» **WORK ORDER**
Having found the line that contains "Programming languages: Nextflow, Python, Bash, Javascript", please retype only it and every line after it up to the end of the entries, exactly as written.

» **EXCERPTED DATA**
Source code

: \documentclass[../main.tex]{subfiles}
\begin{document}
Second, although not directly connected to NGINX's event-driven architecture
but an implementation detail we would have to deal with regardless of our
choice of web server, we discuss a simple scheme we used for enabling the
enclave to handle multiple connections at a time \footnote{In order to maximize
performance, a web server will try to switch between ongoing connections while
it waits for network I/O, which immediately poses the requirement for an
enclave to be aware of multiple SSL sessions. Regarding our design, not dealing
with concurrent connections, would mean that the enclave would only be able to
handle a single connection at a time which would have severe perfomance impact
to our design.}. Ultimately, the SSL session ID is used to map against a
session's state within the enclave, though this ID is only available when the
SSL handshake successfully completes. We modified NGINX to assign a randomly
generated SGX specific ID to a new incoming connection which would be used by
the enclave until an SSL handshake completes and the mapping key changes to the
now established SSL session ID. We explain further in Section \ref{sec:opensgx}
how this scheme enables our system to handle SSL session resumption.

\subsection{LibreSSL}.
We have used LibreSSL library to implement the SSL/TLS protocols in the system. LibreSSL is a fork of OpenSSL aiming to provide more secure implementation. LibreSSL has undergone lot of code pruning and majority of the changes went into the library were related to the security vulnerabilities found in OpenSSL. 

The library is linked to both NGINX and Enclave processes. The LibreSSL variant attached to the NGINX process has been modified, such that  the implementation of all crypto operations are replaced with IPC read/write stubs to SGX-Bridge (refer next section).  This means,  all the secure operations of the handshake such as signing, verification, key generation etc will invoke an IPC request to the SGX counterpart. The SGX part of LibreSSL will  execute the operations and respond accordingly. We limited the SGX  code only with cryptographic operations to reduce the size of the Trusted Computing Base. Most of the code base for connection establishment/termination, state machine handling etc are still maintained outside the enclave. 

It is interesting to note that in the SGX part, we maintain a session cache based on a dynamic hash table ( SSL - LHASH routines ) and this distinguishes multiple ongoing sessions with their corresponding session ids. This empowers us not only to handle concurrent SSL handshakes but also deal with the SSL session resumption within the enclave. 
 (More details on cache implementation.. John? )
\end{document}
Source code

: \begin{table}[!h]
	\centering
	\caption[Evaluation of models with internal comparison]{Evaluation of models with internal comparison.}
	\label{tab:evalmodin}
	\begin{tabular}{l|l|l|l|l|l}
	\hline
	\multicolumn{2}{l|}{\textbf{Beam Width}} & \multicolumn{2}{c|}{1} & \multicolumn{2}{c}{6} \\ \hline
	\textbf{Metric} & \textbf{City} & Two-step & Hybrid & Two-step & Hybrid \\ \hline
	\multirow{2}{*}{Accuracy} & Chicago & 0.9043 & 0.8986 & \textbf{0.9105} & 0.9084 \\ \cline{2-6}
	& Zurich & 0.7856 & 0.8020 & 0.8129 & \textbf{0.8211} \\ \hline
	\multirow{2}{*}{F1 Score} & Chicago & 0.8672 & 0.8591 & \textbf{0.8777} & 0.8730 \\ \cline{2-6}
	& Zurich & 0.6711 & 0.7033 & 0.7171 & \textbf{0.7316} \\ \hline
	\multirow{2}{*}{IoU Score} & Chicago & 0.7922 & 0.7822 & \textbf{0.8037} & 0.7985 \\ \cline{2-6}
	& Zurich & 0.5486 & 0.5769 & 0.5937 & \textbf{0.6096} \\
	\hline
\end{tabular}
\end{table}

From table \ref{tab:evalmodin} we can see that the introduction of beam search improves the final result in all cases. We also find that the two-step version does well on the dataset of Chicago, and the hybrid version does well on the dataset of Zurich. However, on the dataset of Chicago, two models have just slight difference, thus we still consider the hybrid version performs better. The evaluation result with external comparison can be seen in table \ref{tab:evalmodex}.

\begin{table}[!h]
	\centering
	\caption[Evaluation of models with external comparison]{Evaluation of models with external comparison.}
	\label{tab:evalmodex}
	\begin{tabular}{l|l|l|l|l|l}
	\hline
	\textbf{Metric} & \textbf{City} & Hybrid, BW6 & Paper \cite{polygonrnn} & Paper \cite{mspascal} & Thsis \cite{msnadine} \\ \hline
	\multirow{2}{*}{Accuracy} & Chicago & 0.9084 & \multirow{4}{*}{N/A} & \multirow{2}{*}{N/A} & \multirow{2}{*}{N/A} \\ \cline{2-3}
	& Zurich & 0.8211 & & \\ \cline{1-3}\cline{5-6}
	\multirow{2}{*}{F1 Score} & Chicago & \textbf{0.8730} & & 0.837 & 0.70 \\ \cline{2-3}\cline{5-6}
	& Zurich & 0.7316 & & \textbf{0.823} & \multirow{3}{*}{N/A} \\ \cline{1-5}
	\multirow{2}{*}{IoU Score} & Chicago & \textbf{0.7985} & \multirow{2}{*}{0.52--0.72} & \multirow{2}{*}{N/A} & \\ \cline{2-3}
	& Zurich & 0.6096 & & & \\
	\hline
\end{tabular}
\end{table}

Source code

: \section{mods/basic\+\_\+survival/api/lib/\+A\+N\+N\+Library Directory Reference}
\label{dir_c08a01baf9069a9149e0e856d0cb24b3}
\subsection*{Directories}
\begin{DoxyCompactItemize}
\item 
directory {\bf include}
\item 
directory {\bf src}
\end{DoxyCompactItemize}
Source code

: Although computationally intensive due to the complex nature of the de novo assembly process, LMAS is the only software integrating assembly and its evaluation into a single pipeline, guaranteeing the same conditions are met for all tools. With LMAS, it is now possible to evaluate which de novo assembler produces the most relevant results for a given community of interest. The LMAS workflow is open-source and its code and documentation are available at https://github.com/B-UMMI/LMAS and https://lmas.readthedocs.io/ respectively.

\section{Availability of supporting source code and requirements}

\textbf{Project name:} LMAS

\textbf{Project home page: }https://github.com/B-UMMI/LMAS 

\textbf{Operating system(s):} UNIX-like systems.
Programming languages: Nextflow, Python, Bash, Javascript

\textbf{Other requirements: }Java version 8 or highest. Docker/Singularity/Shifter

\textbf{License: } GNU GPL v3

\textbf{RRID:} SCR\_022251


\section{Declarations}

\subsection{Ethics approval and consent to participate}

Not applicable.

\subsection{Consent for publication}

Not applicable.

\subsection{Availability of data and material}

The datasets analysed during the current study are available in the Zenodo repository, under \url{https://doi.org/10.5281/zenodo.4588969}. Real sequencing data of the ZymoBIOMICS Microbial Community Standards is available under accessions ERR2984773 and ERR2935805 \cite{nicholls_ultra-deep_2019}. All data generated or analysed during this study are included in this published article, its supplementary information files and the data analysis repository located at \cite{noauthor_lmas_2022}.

» **SOLUTION TO THIS TASK**
Programming languages: Nextflow, Python, Bash, Javascript

\textbf{Other requirements: }Java version 8 or highest. Docker/Singularity/Shifter

\textbf{License: } GNU GPL v3

\textbf{RRID:} SCR\_022251


\section{Declarations}

\subsection{Ethics approval and consent to participate}

Not applicable.

\subsection{Consent for publication}

Not applicable.

\subsection{Availability of data and material}

The datasets analysed during the current study are available in the Zenodo repository, under \url{https://doi.org/10.5281/zenodo.4588969}. Real sequencing data of the ZymoBIOMICS Microbial Community Standards is available under accessions ERR2984773 and ERR2935805 \cite{nicholls_ultra-deep_2019}. All data generated or analysed during this study are included in this published article, its supplementary information files and the data analysis repository located at \cite{noauthor_lmas_2022}.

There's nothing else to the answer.